#### Work order:
Whenever the word "Mercier" turns up in a line of the data below, copy that line.

[Records drawn from a dataset]
===============

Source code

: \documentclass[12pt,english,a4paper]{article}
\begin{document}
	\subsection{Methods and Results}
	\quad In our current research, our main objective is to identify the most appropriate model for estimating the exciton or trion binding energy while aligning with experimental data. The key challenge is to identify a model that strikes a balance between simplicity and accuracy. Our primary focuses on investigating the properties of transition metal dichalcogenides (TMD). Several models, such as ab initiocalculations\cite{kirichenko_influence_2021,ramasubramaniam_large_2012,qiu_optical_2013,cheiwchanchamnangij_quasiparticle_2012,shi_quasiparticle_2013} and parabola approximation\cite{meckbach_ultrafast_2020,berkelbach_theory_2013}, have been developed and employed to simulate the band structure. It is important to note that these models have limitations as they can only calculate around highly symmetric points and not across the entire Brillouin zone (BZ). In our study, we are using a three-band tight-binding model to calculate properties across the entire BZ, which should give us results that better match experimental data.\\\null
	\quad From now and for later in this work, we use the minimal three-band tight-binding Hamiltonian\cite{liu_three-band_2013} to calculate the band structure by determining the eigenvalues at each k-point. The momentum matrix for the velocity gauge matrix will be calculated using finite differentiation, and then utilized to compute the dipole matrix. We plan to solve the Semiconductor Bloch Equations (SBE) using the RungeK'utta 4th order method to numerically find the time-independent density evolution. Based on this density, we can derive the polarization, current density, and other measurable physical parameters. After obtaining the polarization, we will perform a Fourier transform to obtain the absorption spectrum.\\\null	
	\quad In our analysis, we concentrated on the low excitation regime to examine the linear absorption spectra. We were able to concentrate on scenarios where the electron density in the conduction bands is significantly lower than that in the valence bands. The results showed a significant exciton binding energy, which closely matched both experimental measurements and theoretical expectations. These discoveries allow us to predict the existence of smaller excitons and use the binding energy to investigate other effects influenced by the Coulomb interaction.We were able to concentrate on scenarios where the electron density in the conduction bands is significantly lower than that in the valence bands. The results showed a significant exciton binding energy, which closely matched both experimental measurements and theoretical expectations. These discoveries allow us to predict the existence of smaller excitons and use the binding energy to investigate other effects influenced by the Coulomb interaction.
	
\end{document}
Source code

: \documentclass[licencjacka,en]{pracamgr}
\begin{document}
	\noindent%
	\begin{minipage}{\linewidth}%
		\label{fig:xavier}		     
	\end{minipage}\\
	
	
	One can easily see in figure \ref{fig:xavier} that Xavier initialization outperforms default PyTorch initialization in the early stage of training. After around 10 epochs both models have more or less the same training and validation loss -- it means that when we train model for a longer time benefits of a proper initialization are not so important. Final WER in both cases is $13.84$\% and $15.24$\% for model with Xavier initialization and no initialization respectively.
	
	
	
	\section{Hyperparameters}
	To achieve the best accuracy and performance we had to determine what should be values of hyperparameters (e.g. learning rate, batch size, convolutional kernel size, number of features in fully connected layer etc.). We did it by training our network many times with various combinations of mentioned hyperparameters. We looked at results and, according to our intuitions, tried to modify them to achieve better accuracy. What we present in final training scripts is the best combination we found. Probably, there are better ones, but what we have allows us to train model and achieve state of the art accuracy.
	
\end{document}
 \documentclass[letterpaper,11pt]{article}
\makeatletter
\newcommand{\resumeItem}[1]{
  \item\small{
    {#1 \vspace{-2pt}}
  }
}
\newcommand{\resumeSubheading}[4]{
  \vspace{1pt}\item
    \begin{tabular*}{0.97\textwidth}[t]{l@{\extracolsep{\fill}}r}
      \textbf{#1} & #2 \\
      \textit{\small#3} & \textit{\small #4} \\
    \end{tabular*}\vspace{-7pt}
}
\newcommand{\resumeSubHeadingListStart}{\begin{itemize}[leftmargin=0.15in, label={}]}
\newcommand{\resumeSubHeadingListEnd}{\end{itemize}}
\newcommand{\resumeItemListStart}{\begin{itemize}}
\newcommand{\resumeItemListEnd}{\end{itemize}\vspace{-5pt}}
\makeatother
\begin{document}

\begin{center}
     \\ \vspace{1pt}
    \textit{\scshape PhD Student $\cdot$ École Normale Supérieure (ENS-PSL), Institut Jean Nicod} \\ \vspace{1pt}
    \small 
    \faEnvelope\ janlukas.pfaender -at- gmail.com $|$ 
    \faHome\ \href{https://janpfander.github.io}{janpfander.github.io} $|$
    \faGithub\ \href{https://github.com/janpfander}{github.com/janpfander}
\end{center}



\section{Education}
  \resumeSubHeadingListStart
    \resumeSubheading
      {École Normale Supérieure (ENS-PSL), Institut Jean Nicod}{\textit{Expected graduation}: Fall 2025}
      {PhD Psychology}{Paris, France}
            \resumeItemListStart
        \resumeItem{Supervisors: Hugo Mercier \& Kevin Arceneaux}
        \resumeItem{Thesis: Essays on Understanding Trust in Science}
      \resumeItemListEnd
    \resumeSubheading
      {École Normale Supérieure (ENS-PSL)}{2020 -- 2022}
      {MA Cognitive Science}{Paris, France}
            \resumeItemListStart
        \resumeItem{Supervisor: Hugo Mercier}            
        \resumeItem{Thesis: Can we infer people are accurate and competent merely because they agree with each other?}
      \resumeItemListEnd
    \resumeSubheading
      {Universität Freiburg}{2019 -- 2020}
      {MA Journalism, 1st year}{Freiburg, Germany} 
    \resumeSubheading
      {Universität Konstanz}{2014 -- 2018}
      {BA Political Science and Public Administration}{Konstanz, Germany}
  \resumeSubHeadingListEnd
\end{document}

===============

#### Answer to this exercise:
        \resumeItem{Supervisors: Hugo Mercier \& Kevin Arceneaux}
        \resumeItem{Supervisor: Hugo Mercier}            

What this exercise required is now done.